Baseline data for the study came from the Third National Health and Nutrition Examination Survey (NHANES III) in the USA. 11 This survey recorded data from a nationally representative sample of 39 965 individuals over 2 months old, collected by the National Center for Health Statistics in two stages from 1988 to 1994 (1988-1991 and 1991-1994). All data, with the exception of mortality status, were collected at one time point only. Only participants aged 18 years or older (n = 20 050) were interviewed by trained lay interviewers in mobile examination centres or in their home. These interviews consisted of demographic questions (e.g. gender and marital status), social functioning questions (e.g. how often one visits friends or attends religious services) and psychiatric history questions (e.g. previous diagnosis of depression).
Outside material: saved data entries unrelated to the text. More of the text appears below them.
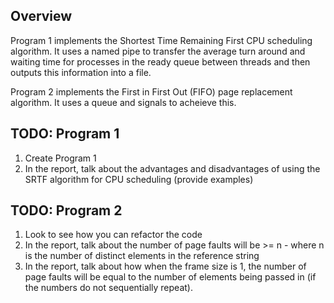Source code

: ## Overview

Program 1 implements the Shortest Time Remaining First CPU scheduling algorithm. It uses a named pipe to transfer the average turn around and waiting time for processes in the ready queue between threads and then outputs this information into a file.

Program 2 implements the First in First Out (FIFO) page replacement algorithm. It uses a queue and signals to acheieve this.


## TODO: Program 1
1. Create Program 1
2. In the report, talk about the advantages and disadvantages of using the SRTF algorithm for CPU scheduling (provide examples)

## TODO: Program 2
1. Look to see how you can refactor the code
2. In the report, talk about the number of page faults will be >= n - where n is the number of distinct elements in the reference string
3. In the report, talk about how when the frame size is 1, the number of page faults will be equal to the number of elements being passed in (if the numbers do not sequentially repeat).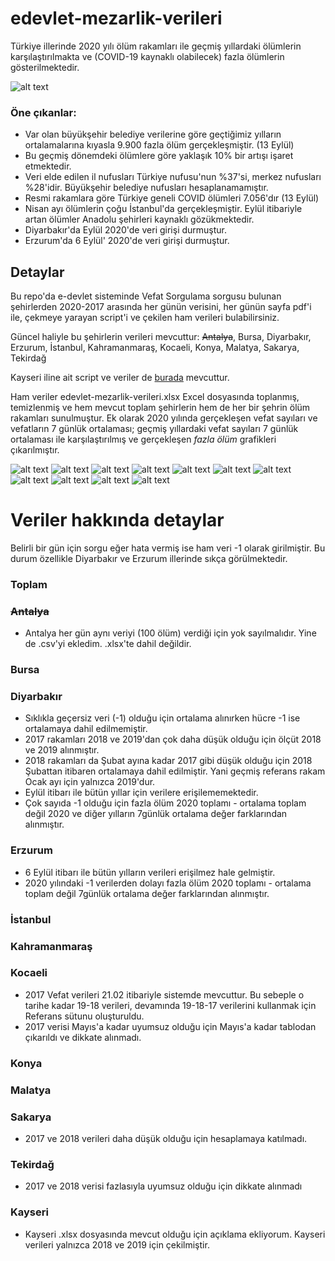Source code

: # edevlet-mezarlik-verileri

Türkiye illerinde 2020 yılı ölüm rakamları ile geçmiş yıllardaki ölümlerin karşılaştırılmakta ve (COVID-19 kaynaklı olabilecek) fazla ölümlerin gösterilmektedir.

![alt text](graphs/Toplam.png)

### Öne çıkanlar:
- Var olan büyükşehir belediye verilerine göre geçtiğimiz yılların ortalamalarına kıyasla 9.900 fazla ölüm gerçekleşmiştir. (13 Eylül)
- Bu geçmiş dönemdeki ölümlere göre yaklaşık 10% bir artışı işaret etmektedir.
- Veri elde edilen il nufusları Türkiye nufusu'nun %37'si, merkez nufusları %28'idir. Büyükşehir belediye nufusları hesaplanamamıştır.
- Resmi rakamlara göre Türkiye geneli COVID ölümleri 7.056'dır (13 Eylül)
- Nisan ayı ölümlerin çoğu İstanbul'da gerçekleşmiştir. Eylül itibariyle artan ölümler Anadolu şehirleri kaynaklı gözükmektedir.
- Diyarbakır'da Eylül 2020'de veri girişi durmuştur.
- Erzurum'da 6 Eylül' 2020'de veri girişi durmuştur.

## Detaylar 
Bu repo'da e-devlet sisteminde Vefat Sorgulama sorgusu bulunan şehirlerden 2020-2017 arasında her günün verisini, her günün sayfa pdf'i ile, çekmeye yarayan script'i ve çekilen ham verileri bulabilirsiniz. 

Güncel haliyle bu şehirlerin verileri mevcuttur: ~~Antalya~~, Bursa, Diyarbakır, Erzurum, İstanbul, Kahramanmaraş, Kocaeli, Konya, Malatya, Sakarya, Tekirdağ

Kayseri iline ait script ve veriler de [burada](https://github.com/kuzdogan/kayseri-mezarlik-verileri) mevcuttur.

Ham veriler edevlet-mezarlik-verileri.xlsx Excel dosyasında toplanmış, temizlenmiş ve hem mevcut toplam şehirlerin hem de her bir şehrin ölüm rakamları sunulmuştur.
Ek olarak 2020 yılında gerçekleşen vefat sayıları ve vefatların 7 günlük ortalaması; geçmiş yıllardaki vefat sayıları 7 günlük ortalaması ile karşılaştırılmış ve gerçekleşen *fazla ölüm* grafikleri çıkarılmıştır.

![alt text](graphs/Istanbul.png)
![alt text](graphs/Konya.png)
![alt text](graphs/Malatya.png)
![alt text](graphs/Sakarya.png)
![alt text](graphs/Kocaeli.png)
![alt text](graphs/Kahramanmaras.png)
![alt text](graphs/Erzurum.png)
![alt text](graphs/Bursa.png)
![alt text](graphs/Tekirdag.png)
![alt text](graphs/Diyarbakir.png)
![alt text](graphs/Kayseri.png)

# Veriler hakkında detaylar

Belirli bir gün için sorgu eğer hata vermiş ise ham veri -1 olarak girilmiştir. Bu durum özellikle Diyarbakır ve Erzurum illerinde sıkça görülmektedir.

### Toplam
### ~~Antalya~~
- Antalya her gün aynı veriyi (100 ölüm) verdiği için yok sayılmalıdır. Yine de .csv'yi ekledim. .xlsx'te dahil değildir.
### Bursa
### Diyarbakır
- Sıklıkla geçersiz veri (-1) olduğu için ortalama alınırken hücre -1 ise ortalamaya dahil edilmemiştir.
- 2017 rakamları 2018 ve 2019'dan çok daha düşük olduğu için ölçüt 2018 ve 2019 alınmıştır.
- 2018 rakamları da Şubat ayına kadar 2017 gibi düşük olduğu için 2018 Şubattan itibaren ortalamaya dahil edilmiştir. Yani geçmiş referans rakam Ocak ayı için yalnızca 2019'dur.
- Eylül itibarı ile bütün yıllar için verilere erişilememektedir.
- Çok sayıda -1 olduğu için fazla ölüm 2020 toplamı - ortalama toplam değil 2020 ve diğer yılların 7günlük ortalama değer farklarından alınmıştır.
### Erzurum
- 6 Eylül itibarı ile bütün yılların verileri erişilmez hale gelmiştir.
- 2020 yılındaki -1 verilerden dolayı fazla ölüm 2020 toplamı - ortalama toplam değil 7günlük ortalama değer farklarından alınmıştır.
### İstanbul
### Kahramanmaraş
### Kocaeli
- 2017 Vefat verileri 21.02 itibariyle sistemde mevcuttur. Bu sebeple o tarihe kadar 19-18 verileri, devamında 19-18-17 verilerini kullanmak için Referans sütunu oluşturuldu.
- 2017 verisi Mayıs'a kadar uyumsuz olduğu için Mayıs'a kadar tablodan çıkarıldı ve dikkate alınmadı.
### Konya
### Malatya
### Sakarya
- 2017 ve 2018 verileri daha düşük olduğu için hesaplamaya katılmadı.
### Tekirdağ
- 2017 ve 2018 verisi fazlasıyla uyumsuz olduğu için dikkate alınmadı
### Kayseri
- Kayseri .xlsx dosyasında mevcut olduğu için açıklama ekliyorum. Kayseri verileri yalnızca 2018 ve 2019 için çekilmiştir.
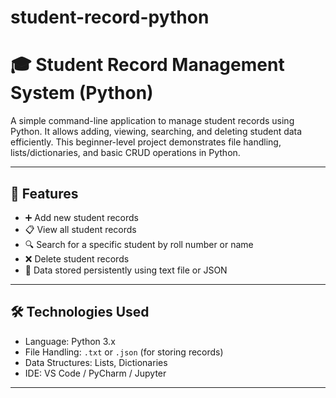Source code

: # student-record-python
# 🎓 Student Record Management System (Python)

A simple command-line application to manage student records using Python. It allows adding, viewing, searching, and deleting student data efficiently. This beginner-level project demonstrates file handling, lists/dictionaries, and basic CRUD operations in Python.

---

## 📌 Features
- ➕ Add new student records
- 📋 View all student records
- 🔍 Search for a specific student by roll number or name
- ❌ Delete student records
- 💾 Data stored persistently using text file or JSON

---

## 🛠️ Technologies Used
- Language: Python 3.x
- File Handling: `.txt` or `.json` (for storing records)
- Data Structures: Lists, Dictionaries
- IDE: VS Code / PyCharm / Jupyter

---


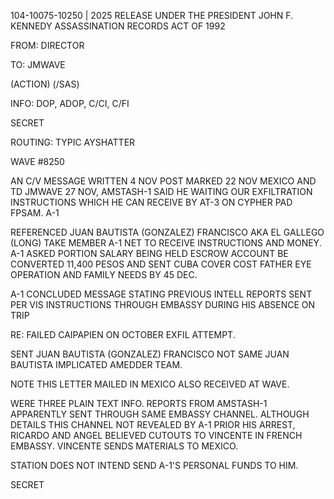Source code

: 104-10075-10250 | 2025 RELEASE UNDER THE PRESIDENT JOHN F. KENNEDY ASSASSINATION RECORDS ACT OF 1992

FROM: DIRECTOR

TO: JMWAVE

(ACTION) (/SAS)

INFO: DOP, ADOP, C/CI, C/FI

SECRET

ROUTING: TYPIC AYSHATTER

WAVE #8250

AN C/V MESSAGE WRITTEN 4 NOV POST MARKED 22 NOV MEXICO AND TD JMWAVE 27 NOV, AMSTASH-1 SAID HE WAITING OUR EXFILTRATION INSTRUCTIONS WHICH HE CAN RECEIVE BY AT-3 ON CYPHER PAD FPSAM. A-1

REFERENCED JUAN BAUTISTA (GONZALEZ) FRANCISCO AKA EL GALLEGO (LONG) TAKE MEMBER A-1 NET TO RECEIVE INSTRUCTIONS AND MONEY. A-1 ASKED PORTION SALARY BEING HELD ESCROW ACCOUNT BE CONVERTED 11,400 PESOS AND SENT CUBA COVER COST FATHER EYE OPERATION AND FAMILY NEEDS BY 45 DEC.

A-1 CONCLUDED MESSAGE STATING PREVIOUS INTELL REPORTS SENT PER VIS INSTRUCTIONS THROUGH EMBASSY DURING HIS ABSENCE ON TRIP

RE: FAILED CAIPAPIEN ON OCTOBER EXFIL ATTEMPT.

SENT JUAN BAUTISTA (GONZALEZ) FRANCISCO NOT SAME JUAN BAUTISTA IMPLICATED AMEDDER TEAM.

NOTE THIS LETTER MAILED IN MEXICO ALSO RECEIVED AT WAVE.

WERE THREE PLAIN TEXT INFO. REPORTS FROM AMSTASH-1 APPARENTLY SENT THROUGH SAME EMBASSY CHANNEL. ALTHOUGH DETAILS THIS CHANNEL NOT REVEALED BY A-1 PRIOR HIS ARREST, RICARDO AND ANGEL BELIEVED CUTOUTS TO VINCENTE IN FRENCH EMBASSY. VINCENTE SENDS MATERIALS TO MEXICO.

STATION DOES NOT INTEND SEND A-1'S PERSONAL FUNDS TO HIM.

SECRET

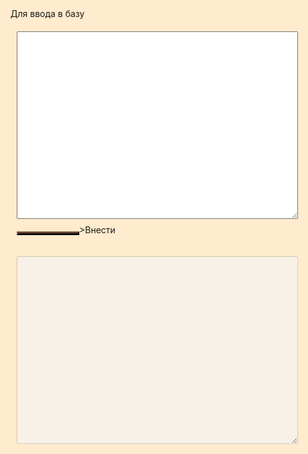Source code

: 
<!DOCTYPE html>
<html lang="en">
<head>
    <meta charset="UTF-8">
    <meta name="viewport" content="width=device-width, initial-scale=1.0">
    <title>Форма для записи и чтения из базы данных DynamoDB</title>
    <style>
        html {
            background-color: #FFEBCD;
            background-blend-mode: overlay;
        }
        h1 {
            color: #1C1C1C;
            font-family: system-ui;
            margin-left: 20px;
        }
        button {
            background-color: #32221A;
            border-color: #32221A;
            color: #FFFFFF;
            font-family: system-ui;
            font-size: 20px;
            font-weight: bold;
            margin-left: 10px;
            margin-top: 20px;
            width: 100px;
        }
        textarea {
            color: #222629;
            font-family: "Times New Roman", Times, serif;
            font-size: 14px;
            margin-left: 10px;
            margin-top: 20px;
            height:300px;
            width: 450px;
            text-align: left; 
        }
    </style>
</head>
<body>
    <form>
        <label>Для ввода в базу</label>
        <br>
        <textarea type="text" id="data" rows="4" cols="50"></textarea><br>
        <button type="button"></button>>Внести</button>
    </form>
    <textarea id="db_data" rows="4" cols="50" disabled></textarea>
</body>
</html>

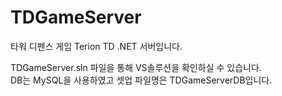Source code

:# TDGameServer
타워 디펜스 게임 Terion TD .NET 서버입니다.  

TDGameServer.sln 파일을 통해 VS솔루션을 확인하실 수 있습니다.  
DB는 MySQL을 사용하였고 셋업 파일명은 TDGameServerDB입니다.
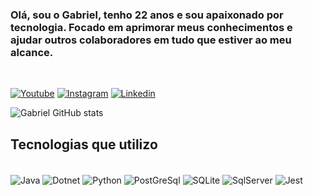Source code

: ### Olá, sou o Gabriel, tenho 22 anos e sou apaixonado por tecnologia. Focado em aprimorar meus conhecimentos e ajudar outros colaboradores em tudo que estiver ao meu alcance.
<br/>

[![Youtube](https://img.shields.io/badge/YouTube-FF0000?style=for-the-badge&logo=youtube&logoColor=white)](https://www.youtube.com/channel/UCLBOGoH7qqVV3F-LkMnMBDw/featured)
[![Instagram](https://img.shields.io/badge/Instagram-E4405F?style=for-the-badge&logo=instagram&logoColor=white)](https://www.instagram.com/gabrielmagal__/)
[![Linkedin](https://img.shields.io/badge/LinkedIn-0077B5?style=for-the-badge&logo=linkedin&logoColor=white)](https://www.linkedin.com/in/gabriel-almeida-48b8461b0/)

![Gabriel GitHub stats](https://github-readme-stats.vercel.app/api?username=gabrielmagal&show_icons=true&theme=tokyonight)

## Tecnologias que utilizo

<div style = "display: inline_block"><br/>
<img align="center" alt= "Java" src="https://img.shields.io/badge/Java-ED8B00?style=for-the-badge&logo=java&logoColor=white"/>
<img align="center" alt= "Dotnet" src="https://img.shields.io/badge/.NET-5C2D91?style=for-the-badge&logo=.net&logoColor=white"/>
<img align="center" alt= "Python" src="https://img.shields.io/badge/Python-14354C?style=for-the-badge&logo=python&logoColor=white"/>
<img align="center" alt= "PostGreSql" src="https://img.shields.io/badge/PostgreSQL-316192?style=for-the-badge&logo=postgresql&logoColor=white"/>
<img align="center" alt= "SQLite" src="https://img.shields.io/badge/SQLite-07405E?style=for-the-badge&logo=sqlite&logoColor=white"/>
<img align="center" alt= "SqlServer" src="https://img.shields.io/badge/Microsoft%20SQL%20Server-CC2927?style=for-the-badge&logo=microsoft%20sql%20server&logoColor=white"/>
<img align="center" alt= "Jest" src="https://img.shields.io/badge/Jest-323330?style=for-the-badge&logo=Jest&logoColor=white"/>
</div><br/>
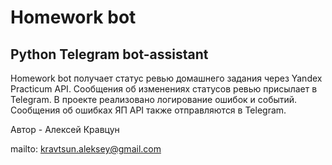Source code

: # Homework bot
## Python Telegram bot-assistant

Homework bot получает статус ревью домашнего задания через Yandex Practicum API. Сообщения об изменениях статусов ревью присылает в Telegram.
В проекте реализовано логирование ошибок и событий. Сообщения об ошибках ЯП API также отправляются в Telegram.

Автор - Алексей Кравцун

mailto: kravtsun.aleksey@gmail.com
As these interviews contained the variables relevant to our study, our sample was limited to the 20 014 out of 20 050 persons who participated in the interviews and for whom complete data were available (99.82%). Additional information on the method of data collection and weighting procedures is available elsewhere. 11

Follow-up data came from the NHANES III linked mortality files that involved mortality data matched to the NHANES participants from the National Death Index (NDI) of the US Government Centers for Disease Control and Prevention (CDC) for individuals aged 18 years and over. All US States are required to submit electronic records of death along with causes of death to the division of the CDC that maintains the NDI database. When there is a discrepancy or lack of clarity in the cause of death information, a nosologist reviews the case to determine the actual cause of death. The NDI has been found to be highly accurate: one study demonstrated high sensitivity (98.5% of deceased participants were correctly matched as dead) and high specificity (99.5% of living participants were correctly matched as alive). 12 Another study found 94.7% agreement between the NDI and the Social Security Death Index, another independent measure of US mortality status. Reference Fillenbaum, Burchett and Blazer13 The NDI search was conducted up to and including the last day of 2006 and included both mortality status and date of death in months after the initial interview (thus the maximum time frame was 216 months). A total of 20 014 eligible participants (100%) had mortality data or were believed to be alive (i.e. had no mortality data in the NDI in 2006). Of these, 25 individuals (unweighted) were known to have died by suicide between their initial interview session and 31 December 2006.

Measures

Demographic and social variables

All participating adults were asked a variety of questions about family demographics and social functioning. This included items on household size and how many times an individual talked to friends on the telephone (per week), spent time with friends locally (per year) and visited with friends out of town (per year).

Socioeconomic status

We used the poverty index as a measure of socioeconomic status. This is the ratio of a family’s income to the poverty threshold (minimum family income for a given family size to indicate poverty) of the year the data were collected. This ratio allows the comparison of incomes from year to year, as data were collected across several years and the poverty level changed annually. The variable was coded so that higher scores represented a higher level of income relative to the poverty threshold.

Alcohol and drug use

Individuals who were frequent alcohol drinkers were identified by the question, ‘Was there ever a time or times in your life when you drank five or more drinks of any kind of alcoholic beverage almost every day?’ Individuals who endorsed marijuana use more than 100 times were labelled as frequent marijuana users and individuals who used cocaine more than 10 times were labelled as frequent cocaine users.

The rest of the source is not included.